Segment Start: Given data
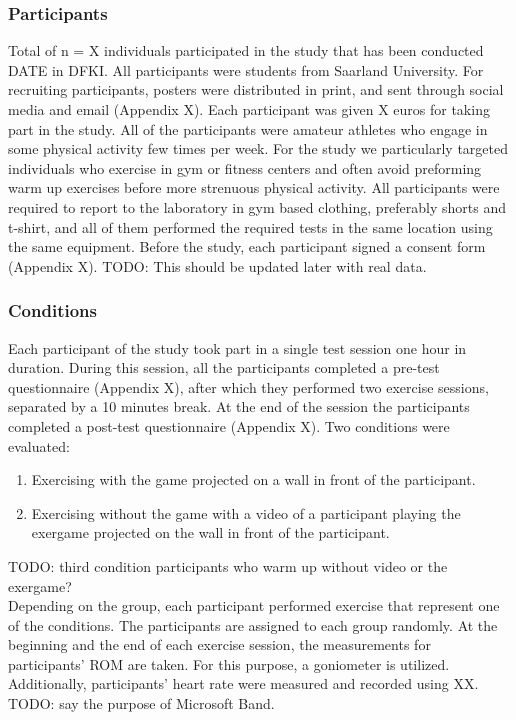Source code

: \subsubsection{Participants}
Total of n = X individuals participated in the study that has been conducted DATE in DFKI. All participants were students from Saarland University. For recruiting participants, posters were distributed in print, and sent through social media and email (Appendix X). Each participant was given X euros for taking part in the study. All of the participants were amateur athletes who engage in some physical activity few times per week. For the study we particularly targeted individuals who exercise in gym or fitness centers and often avoid preforming warm up exercises before more strenuous physical activity. All participants were required to report to the laboratory in gym based
clothing, preferably shorts and t-shirt, and all of them performed the required tests in the same location using the same equipment. Before the study, each participant signed a consent form (Appendix X). TODO: This should be updated later with real data.
\subsubsection{Conditions}
Each participant of the study took part in a single test session one hour in duration. During this session, all the participants completed a pre-test questionnaire (Appendix X), after which they performed two exercise sessions, separated by a 10 minutes break. At the end of the session the participants completed a post-test questionnaire (Appendix X). Two conditions were evaluated:
\begin{enumerate}
\item Exercising with the game projected on a wall in front of the participant.
\item Exercising without the game with a video of a participant playing the exergame projected on the wall in front of the participant.
\end{enumerate}
TODO: third condition participants who warm up without video or the exergame?\\
Depending on the group, each participant performed exercise that represent one of the conditions. The participants are assigned to each group randomly.
At the beginning and the end of each exercise session, the measurements for participants' ROM are taken. For this purpose, a goniometer is utilized. Additionally, participants' heart rate were measured and recorded using XX. TODO: say the purpose of Microsoft Band.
Segment End: Given data
◆ Work task ◆
Give the lines again exactly, beginning with the first line of the records above and ending with the line that contains "Total of n = X", and include no pictures.

◆ Expected output ◆
Source code

: \subsubsection{Participants}
Total of n = X individuals participated in the study that has been conducted DATE in DFKI. All participants were students from Saarland University. For recruiting participants, posters were distributed in print, and sent through social media and email (Appendix X). Each participant was given X euros for taking part in the study. All of the participants were amateur athletes who engage in some physical activity few times per week. For the study we particularly targeted individuals who exercise in gym or fitness centers and often avoid preforming warm up exercises before more strenuous physical activity. All participants were required to report to the laboratory in gym based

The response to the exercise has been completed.